*Task details*
Go through the entries below and give the number of lines that have the string "Take", and only that.

*Information given*
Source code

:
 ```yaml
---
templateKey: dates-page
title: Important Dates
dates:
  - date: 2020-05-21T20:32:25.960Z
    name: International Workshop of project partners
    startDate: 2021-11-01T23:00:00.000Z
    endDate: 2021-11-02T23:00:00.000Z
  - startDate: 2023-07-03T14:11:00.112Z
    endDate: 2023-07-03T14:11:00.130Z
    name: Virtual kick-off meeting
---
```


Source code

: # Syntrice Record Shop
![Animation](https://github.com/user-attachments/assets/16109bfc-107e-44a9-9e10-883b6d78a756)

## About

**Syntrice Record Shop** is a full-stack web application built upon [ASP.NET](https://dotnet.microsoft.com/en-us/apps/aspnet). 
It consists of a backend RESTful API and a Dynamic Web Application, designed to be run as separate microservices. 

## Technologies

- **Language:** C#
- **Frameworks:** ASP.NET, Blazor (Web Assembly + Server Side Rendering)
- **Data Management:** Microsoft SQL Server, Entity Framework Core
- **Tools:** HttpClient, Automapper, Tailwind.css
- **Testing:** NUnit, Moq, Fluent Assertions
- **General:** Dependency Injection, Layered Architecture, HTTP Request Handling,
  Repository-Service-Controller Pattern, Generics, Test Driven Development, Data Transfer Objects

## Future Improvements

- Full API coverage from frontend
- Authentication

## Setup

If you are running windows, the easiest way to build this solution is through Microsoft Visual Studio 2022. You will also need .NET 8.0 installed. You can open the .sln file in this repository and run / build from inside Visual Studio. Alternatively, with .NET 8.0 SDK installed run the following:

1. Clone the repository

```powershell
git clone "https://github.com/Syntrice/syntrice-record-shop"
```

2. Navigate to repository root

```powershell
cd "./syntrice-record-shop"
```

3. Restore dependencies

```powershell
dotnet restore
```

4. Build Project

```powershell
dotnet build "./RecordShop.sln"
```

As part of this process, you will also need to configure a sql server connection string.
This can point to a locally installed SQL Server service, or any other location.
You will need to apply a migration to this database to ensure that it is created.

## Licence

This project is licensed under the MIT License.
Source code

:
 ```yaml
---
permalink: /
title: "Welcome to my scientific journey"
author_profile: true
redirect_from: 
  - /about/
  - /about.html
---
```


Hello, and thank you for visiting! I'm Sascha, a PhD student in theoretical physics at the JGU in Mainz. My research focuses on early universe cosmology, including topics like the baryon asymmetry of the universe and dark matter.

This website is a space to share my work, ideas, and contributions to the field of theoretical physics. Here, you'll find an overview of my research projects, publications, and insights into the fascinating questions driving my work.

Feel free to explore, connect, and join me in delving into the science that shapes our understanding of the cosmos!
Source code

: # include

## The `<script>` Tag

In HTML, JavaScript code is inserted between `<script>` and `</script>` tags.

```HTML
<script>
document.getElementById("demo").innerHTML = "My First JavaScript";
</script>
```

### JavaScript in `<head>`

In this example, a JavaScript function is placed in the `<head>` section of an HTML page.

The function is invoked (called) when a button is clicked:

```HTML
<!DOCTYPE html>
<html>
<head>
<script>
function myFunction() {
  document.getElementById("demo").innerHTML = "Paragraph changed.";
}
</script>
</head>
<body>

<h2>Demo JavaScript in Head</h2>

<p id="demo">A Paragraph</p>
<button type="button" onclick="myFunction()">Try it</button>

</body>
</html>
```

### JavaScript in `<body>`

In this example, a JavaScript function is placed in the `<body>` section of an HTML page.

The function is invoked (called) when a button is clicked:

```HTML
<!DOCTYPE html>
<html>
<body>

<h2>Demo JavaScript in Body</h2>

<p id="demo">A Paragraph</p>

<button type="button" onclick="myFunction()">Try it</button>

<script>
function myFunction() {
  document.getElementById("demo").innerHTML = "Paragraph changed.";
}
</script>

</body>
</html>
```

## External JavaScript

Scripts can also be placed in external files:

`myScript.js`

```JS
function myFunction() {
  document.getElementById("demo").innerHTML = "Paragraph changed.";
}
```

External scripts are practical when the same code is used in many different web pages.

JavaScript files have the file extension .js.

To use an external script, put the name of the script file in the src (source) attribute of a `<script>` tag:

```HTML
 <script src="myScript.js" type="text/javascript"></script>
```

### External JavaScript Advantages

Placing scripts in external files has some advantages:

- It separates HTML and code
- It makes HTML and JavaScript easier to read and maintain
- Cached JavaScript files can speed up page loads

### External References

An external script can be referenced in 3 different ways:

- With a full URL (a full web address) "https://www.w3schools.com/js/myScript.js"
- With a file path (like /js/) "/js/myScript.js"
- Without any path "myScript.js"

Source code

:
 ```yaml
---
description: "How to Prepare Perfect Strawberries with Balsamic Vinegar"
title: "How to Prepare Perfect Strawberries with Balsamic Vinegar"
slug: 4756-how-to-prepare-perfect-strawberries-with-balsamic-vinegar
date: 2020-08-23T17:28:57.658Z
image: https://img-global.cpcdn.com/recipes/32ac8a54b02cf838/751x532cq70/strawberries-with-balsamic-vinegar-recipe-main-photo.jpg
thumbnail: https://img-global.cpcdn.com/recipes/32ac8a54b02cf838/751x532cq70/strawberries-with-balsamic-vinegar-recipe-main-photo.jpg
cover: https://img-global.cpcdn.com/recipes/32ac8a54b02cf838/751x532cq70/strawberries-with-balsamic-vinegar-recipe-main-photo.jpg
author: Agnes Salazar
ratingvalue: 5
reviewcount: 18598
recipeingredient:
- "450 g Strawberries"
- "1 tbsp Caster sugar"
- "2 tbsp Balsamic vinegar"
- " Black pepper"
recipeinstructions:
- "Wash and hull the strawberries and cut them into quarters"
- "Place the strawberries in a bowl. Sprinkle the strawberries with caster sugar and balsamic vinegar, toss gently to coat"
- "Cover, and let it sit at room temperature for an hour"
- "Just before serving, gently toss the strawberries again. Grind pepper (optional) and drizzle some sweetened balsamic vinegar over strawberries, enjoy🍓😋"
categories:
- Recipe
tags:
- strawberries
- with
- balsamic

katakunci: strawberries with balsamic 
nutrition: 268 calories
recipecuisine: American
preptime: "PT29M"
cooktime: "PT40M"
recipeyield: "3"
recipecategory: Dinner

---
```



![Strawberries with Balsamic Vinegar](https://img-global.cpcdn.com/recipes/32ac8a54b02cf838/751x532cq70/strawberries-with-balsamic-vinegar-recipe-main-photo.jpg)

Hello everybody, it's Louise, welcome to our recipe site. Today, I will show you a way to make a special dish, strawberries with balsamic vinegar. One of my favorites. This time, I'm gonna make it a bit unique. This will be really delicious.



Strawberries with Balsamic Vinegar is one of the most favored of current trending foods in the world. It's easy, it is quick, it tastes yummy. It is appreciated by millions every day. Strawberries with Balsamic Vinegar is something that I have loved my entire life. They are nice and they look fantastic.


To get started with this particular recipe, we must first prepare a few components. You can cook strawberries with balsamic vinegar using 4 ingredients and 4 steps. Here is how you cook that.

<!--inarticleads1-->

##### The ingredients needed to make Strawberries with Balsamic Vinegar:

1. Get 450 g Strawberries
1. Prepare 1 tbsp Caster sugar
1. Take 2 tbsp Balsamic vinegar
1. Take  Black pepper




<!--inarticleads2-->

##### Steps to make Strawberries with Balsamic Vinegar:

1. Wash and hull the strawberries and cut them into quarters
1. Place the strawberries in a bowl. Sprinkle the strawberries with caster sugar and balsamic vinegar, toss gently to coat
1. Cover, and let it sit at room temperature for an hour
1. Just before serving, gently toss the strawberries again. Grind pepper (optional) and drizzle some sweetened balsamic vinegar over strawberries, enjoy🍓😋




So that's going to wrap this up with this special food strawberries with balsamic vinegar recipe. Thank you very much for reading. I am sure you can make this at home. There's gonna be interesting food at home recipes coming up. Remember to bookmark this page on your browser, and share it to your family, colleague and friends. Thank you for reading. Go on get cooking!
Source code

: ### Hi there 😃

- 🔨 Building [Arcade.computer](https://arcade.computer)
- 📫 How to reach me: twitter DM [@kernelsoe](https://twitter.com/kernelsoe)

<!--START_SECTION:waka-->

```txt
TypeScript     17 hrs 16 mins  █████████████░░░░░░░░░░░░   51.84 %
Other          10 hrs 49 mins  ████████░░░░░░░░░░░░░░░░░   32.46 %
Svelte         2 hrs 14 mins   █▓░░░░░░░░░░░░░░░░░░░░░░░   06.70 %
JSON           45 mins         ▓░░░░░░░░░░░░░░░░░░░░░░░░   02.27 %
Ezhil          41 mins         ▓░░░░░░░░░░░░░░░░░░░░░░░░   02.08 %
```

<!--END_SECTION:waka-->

*Solved exercise*
2